## EXERCISE GOAL:
Which lines run from the line with "remote small economies, largely" through the line with "unreliable contract enforcement, limited" in the entries below? Print them exactly, both ends included, and nothing more.
___ LISTED ENTRIES ___
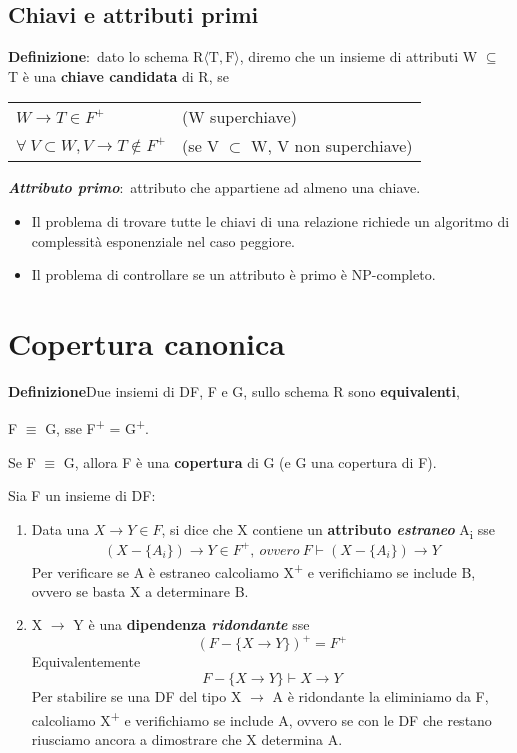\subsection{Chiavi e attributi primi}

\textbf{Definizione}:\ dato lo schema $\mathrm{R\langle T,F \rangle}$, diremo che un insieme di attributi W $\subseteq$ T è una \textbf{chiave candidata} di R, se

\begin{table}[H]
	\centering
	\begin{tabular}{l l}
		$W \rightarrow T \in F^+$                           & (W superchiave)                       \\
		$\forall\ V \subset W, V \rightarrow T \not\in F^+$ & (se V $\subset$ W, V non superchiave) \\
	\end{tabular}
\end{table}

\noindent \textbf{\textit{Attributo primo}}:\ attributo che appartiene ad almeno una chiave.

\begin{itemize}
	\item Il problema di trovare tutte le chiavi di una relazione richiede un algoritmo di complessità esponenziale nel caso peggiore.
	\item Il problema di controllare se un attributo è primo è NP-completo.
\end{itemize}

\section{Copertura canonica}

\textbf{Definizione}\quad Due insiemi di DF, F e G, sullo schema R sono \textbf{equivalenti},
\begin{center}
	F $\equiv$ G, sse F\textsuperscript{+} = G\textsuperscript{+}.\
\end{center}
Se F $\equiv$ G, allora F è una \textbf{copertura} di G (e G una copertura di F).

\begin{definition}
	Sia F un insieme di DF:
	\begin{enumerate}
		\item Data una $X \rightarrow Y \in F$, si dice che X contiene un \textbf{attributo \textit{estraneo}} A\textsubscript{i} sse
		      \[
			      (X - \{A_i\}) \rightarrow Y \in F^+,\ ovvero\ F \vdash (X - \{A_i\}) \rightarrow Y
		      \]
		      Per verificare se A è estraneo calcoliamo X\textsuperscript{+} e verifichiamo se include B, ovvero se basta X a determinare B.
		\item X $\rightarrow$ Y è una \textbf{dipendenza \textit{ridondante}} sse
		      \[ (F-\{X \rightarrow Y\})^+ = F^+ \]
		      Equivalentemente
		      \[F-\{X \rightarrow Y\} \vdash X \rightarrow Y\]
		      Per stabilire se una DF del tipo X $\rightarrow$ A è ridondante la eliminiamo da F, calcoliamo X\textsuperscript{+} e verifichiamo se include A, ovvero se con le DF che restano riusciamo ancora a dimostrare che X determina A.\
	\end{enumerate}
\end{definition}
___
___ LISTED ENTRIES ___
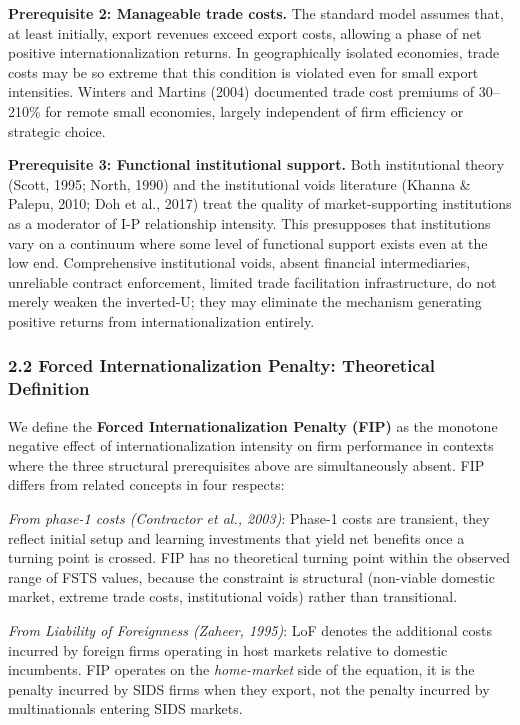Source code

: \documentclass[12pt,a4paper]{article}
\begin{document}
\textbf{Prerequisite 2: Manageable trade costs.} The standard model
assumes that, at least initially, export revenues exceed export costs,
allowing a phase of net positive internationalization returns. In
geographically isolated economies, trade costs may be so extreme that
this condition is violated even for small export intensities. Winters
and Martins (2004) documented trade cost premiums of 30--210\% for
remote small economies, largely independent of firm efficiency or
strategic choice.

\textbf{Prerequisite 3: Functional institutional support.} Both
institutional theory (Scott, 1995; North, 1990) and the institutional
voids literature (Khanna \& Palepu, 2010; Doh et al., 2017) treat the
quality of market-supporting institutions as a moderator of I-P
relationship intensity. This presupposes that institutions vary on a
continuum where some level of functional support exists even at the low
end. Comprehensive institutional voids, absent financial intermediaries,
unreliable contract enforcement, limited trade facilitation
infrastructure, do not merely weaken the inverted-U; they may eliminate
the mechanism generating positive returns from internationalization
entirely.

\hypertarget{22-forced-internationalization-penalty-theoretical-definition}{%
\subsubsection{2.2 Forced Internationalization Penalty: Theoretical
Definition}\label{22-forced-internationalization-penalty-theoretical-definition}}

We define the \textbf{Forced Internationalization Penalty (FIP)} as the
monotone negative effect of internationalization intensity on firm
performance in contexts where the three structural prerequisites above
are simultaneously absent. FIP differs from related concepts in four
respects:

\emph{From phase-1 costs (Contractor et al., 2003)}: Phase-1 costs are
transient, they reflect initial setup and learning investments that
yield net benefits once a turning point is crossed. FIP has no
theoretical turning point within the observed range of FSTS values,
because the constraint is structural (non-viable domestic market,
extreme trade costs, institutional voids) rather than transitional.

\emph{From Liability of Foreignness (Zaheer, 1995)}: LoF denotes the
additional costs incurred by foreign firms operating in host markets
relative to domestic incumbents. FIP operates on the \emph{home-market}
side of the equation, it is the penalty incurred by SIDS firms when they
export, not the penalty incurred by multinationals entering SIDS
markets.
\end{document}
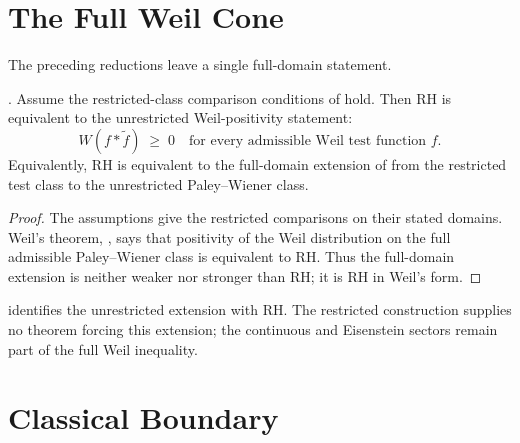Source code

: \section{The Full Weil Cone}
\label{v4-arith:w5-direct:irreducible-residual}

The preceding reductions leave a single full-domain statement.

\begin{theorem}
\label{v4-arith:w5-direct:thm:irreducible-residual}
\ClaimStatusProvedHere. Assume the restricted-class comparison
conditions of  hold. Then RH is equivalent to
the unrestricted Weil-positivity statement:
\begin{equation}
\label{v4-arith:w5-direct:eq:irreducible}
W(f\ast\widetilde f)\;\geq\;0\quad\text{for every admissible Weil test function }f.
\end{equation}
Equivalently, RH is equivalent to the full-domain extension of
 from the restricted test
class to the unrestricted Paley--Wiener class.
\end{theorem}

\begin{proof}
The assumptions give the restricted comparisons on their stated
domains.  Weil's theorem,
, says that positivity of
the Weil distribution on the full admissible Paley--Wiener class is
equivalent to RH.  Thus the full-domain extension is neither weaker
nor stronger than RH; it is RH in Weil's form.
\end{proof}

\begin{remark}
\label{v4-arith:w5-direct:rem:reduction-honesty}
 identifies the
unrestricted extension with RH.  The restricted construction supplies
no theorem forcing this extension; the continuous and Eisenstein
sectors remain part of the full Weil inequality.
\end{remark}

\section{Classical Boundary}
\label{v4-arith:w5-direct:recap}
___
## RESPONSE:
remote small economies, largely independent of firm efficiency or
strategic choice.

\textbf{Prerequisite 3: Functional institutional support.} Both
institutional theory (Scott, 1995; North, 1990) and the institutional
voids literature (Khanna \& Palepu, 2010; Doh et al., 2017) treat the
quality of market-supporting institutions as a moderator of I-P
relationship intensity. This presupposes that institutions vary on a
continuum where some level of functional support exists even at the low
end. Comprehensive institutional voids, absent financial intermediaries,
unreliable contract enforcement, limited trade facilitation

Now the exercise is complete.